S'agissant du procès-verbal de synthèse de police établi le 07 octobre 2003, portant conclusions des résultats de l'enquête à ce stade et concluant cette fois à la culpabilité de M. U..., il récapitule sur 26 pages, de façon circonstanciée, les diligences effectuées, précise de façon claire le raisonnement suivi avec les hypothèses échafaudées (suicide ou meurtre-par qui) les axes de travail retenus (enquête d'environnement autour de la défunte et de M. U.../éléments matériels obtenus), les difficultés le cas échéant rencontrées (résultats d'expertise parfois peu clairs, incomplets, en contradiction...), distingue les éléments objectifs recueillis tant à charge qu'à décharge depuis l'origine du dossier (conclusions d'expertises, auditions de témoins...) et l'avis du rédacteur, en sa qualité de professionnel, résultant de l'ensemble de ces éléments. Ce procès-verbal, bien postérieur au placement en garde-à-vue de M. U..., contient des éléments recueillis après celle-ci, les auditions de M. U... étant un des éléments de l'enquête, ayant permis de se forger une opinion. Ce procès-verbal de synthèse est un des éléments parmi d'autres dont dispose le juge d'instruction.
Enfin, le recours à des experts légistes, puis balistiques, transfrontaliers, doit être qualifié d'adapté dans une procédure d'instruction, alors que M. U... a indiqué lui-même lors de sa garde-à-vue entretenir des liens amicaux depuis une dizaine d'années avec les experts J... et C..., médecins, qui sont intervenus l'un et/ou l'autre au début de la procédure pour les examen, expertise et autopsie médico-légales, précisant avoir été attaché à l'IML de Strasbourg où il a fait ses études de médecine légale avec eux et indiquant avoir revu l'un d'entre eux, quelque jours après ses opérations d'expertise, afin de solliciter son conseil.
Concernant plus précisément les expertises en balistique, les missions sont précises et permettent un travail sur les hypothèses du meurtre et du suicide, y compris celle ordonnée le 24 novembre 2000 auprès du laboratoire de Lille. En effet, le juge d'instruction a demandé à l'expert d'envisager l'hypothèse du tir à bras tendu exclusivement pour déterminer la localisation des résidus du tir dans cette hypothèse, dont la réponse aurait pu permettre d'écarter l'hypothèse du meurtre, étant remarqué que cette expertise répondait à la première ordonnée en début de procédure. Les autres points de la mission sont ouverts et il est demandé à l'expert "de tirer de l'ensemble des constatations des conclusions sur l'hypothèse la plus vraisemblable (meurtre ou suicide)". Dans le cadre de la désignation d'un collège d'experts le 02 juin 2005, le juge d'instruction nomme à nouveau les deux thèses et reprend de façon détaillée les conclusions et avis des uns et des autres, obtenus jusque-là.
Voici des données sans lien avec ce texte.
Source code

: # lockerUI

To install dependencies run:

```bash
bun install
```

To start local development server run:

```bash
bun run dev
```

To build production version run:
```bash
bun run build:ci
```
Concernant les expertises psychiatriques sur pièces concernant la défunte, l'expert en 2000 s'est positionné, après avoir pris connaissance du dossier d'information, du rapport d'expertise toxicologique et de son dossier médical, sur l'existence d'anomalie mentale ou psychique, de troubles mentaux ou psychiques ayant pu ou non directement se concrétiser par des idées suicidaires, les soins dont elle avait bénéficié auprès de son médecin psychiatre, les causes de son geste en cas de suicide. Il écarte le suicide pathologique et évoque une autre hypothèse s'il s'agit d'un suicide, que ce dernier soit existentiel, précisant qu'il ne s'agit là que d'une construction. Il a été à nouveau missionné en 2002, pour déterminer au regard d'audition de témoins, d'un poème écrit par la défunte, de photographies, des interrogatoires de M. U..., si la défunte présentait des troubles de la personnalité ayant pu se concrétiser par un suicide et si elle avait laissé des signes annonciateurs de celui-ci. Le docteur S..., psychiatre consulté par M. U... en 2003 restera lui-même très prudent et nuancé, sans remettre en cause en tant que telle la possibilité de travailler à partir d'un dossier médical et/ou d'autres supports.
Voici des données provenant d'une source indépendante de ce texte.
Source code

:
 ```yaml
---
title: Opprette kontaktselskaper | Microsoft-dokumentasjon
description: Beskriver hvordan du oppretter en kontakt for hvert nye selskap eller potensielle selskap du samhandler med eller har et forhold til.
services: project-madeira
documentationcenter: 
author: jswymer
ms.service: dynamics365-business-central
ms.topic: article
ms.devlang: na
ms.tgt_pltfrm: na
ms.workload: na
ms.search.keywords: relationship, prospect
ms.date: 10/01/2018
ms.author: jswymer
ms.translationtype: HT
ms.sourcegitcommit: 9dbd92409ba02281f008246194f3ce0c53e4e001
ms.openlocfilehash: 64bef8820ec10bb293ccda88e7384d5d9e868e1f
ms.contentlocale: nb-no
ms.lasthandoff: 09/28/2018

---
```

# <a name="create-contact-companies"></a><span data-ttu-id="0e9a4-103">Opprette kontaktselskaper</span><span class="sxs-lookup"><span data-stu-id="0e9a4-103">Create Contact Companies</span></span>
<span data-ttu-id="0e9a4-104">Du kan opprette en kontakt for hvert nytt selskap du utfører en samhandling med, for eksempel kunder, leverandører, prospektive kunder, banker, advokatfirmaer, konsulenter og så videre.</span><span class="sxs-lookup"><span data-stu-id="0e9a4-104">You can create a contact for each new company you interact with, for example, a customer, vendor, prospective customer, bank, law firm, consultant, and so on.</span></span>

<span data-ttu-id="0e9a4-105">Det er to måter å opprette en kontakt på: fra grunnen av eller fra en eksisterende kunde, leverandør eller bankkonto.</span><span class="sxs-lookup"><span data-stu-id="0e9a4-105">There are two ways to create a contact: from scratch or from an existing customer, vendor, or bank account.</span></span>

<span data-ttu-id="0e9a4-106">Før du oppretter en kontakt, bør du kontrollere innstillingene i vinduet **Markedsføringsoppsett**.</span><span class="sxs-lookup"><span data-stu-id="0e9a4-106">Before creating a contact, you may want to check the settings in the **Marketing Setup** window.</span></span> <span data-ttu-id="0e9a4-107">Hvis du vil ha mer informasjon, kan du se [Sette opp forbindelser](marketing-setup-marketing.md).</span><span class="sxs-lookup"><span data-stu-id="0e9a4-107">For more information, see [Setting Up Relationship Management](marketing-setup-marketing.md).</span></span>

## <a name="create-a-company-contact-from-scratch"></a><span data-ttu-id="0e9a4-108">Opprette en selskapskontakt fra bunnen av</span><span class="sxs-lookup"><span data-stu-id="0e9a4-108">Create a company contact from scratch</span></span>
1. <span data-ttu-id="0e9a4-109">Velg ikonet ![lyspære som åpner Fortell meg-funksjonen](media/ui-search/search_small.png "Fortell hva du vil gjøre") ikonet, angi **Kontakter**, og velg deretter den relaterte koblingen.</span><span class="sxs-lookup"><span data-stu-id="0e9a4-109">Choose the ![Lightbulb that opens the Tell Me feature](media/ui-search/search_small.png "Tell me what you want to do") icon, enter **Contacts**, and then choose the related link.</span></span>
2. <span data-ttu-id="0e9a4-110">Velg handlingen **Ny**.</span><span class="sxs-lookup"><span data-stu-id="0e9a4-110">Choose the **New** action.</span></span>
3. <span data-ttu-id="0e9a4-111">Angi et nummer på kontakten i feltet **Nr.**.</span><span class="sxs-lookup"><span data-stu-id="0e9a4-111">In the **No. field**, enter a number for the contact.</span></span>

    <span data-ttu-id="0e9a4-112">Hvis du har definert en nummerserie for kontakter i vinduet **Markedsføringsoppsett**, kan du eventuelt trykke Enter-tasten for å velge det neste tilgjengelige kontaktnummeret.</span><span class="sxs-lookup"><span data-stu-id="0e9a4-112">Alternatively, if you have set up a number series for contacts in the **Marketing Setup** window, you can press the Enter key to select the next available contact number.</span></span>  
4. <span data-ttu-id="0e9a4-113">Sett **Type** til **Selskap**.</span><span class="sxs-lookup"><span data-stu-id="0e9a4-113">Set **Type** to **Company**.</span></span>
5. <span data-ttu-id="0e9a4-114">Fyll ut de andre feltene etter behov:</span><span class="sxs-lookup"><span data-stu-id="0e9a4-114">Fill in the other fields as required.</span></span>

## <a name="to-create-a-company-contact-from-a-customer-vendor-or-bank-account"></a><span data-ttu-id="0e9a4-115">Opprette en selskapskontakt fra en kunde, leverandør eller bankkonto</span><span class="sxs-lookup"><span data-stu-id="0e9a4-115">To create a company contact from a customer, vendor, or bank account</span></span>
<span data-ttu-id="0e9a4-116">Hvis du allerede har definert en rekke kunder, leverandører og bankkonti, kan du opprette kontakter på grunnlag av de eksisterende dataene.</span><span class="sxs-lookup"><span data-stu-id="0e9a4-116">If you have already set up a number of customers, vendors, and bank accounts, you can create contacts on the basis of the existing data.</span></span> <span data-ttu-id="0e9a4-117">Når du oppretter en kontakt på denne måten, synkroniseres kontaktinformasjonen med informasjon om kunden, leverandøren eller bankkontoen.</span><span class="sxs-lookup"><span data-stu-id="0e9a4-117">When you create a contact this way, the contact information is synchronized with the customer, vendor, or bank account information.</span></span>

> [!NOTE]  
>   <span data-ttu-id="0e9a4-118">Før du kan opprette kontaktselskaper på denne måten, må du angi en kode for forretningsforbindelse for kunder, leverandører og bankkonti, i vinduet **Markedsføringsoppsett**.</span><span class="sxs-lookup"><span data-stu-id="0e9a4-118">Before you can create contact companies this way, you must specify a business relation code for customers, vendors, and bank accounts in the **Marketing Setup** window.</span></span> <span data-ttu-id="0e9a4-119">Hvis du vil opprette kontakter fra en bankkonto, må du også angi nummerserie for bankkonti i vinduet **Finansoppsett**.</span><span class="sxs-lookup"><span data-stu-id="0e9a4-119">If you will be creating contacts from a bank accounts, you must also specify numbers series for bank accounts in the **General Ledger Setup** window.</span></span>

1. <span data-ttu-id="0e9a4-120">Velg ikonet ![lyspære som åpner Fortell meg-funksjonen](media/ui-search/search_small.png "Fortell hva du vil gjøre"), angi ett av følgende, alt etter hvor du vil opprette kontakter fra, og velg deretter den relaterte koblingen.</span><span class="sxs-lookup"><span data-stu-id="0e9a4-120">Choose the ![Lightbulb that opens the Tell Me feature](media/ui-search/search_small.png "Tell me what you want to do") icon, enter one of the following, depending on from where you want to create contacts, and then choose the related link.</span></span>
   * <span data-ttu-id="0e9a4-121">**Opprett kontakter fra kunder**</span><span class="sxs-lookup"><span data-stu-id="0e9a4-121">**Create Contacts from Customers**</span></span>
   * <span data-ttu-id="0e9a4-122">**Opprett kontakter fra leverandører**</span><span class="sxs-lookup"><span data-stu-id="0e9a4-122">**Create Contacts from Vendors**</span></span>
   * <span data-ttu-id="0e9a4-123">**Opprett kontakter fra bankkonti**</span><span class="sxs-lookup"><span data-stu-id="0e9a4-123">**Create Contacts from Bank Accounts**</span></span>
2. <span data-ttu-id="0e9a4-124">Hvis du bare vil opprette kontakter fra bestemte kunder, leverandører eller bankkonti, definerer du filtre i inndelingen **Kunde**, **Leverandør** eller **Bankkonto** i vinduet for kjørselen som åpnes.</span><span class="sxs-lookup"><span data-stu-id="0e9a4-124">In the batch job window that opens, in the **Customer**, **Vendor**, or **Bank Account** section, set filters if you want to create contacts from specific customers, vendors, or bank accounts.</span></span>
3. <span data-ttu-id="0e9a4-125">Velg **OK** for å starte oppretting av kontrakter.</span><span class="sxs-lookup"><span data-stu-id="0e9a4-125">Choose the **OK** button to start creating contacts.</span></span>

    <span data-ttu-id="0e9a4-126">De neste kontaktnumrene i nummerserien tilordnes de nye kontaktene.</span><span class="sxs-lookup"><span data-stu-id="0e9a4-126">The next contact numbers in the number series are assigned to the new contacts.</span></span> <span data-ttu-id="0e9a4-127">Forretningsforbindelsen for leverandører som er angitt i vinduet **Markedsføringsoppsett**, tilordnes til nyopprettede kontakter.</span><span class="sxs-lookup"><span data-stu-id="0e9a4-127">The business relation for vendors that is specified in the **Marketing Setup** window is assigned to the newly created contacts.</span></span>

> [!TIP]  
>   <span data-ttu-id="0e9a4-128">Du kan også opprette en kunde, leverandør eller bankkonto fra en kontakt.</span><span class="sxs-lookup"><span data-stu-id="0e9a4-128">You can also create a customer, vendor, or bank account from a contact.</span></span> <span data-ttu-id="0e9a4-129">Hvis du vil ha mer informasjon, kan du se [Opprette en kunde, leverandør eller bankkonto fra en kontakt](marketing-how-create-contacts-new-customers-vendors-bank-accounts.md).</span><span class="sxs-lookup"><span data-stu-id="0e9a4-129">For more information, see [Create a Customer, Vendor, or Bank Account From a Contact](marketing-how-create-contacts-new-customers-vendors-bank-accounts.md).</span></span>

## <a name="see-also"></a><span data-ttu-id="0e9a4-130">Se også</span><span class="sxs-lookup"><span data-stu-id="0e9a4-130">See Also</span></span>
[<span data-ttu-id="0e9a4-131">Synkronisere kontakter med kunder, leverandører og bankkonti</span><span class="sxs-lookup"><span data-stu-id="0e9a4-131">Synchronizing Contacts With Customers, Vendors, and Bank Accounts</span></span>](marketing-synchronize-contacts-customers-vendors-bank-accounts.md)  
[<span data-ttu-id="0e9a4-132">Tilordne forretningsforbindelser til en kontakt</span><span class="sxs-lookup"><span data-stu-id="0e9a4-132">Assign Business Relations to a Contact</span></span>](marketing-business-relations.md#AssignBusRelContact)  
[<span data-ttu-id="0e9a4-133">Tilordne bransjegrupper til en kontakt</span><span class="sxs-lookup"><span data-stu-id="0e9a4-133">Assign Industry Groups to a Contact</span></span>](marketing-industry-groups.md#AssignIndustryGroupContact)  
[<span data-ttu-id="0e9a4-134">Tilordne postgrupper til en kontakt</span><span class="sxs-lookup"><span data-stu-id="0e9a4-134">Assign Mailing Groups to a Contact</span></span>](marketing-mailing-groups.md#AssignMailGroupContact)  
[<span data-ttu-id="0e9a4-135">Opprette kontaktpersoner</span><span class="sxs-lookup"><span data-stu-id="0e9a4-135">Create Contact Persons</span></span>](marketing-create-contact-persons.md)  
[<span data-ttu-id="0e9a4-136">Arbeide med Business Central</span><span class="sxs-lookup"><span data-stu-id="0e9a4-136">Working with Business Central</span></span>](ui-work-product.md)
Dix-huit expertises ont ainsi été effectuées, démontrant par-là les recherches approfondies qui ont été effectuées et le souci des juges d'instruction de vérifier les conclusions portées, notamment en cas de divergence entre elles. Les experts seront entendus lors des procès d'assises et l'expert I... reviendra sur ses conclusions à Strasbourg s'agissant de la compatibilité entre les lésions constatées et un tir avec l'arme retrouvée sur les lieux.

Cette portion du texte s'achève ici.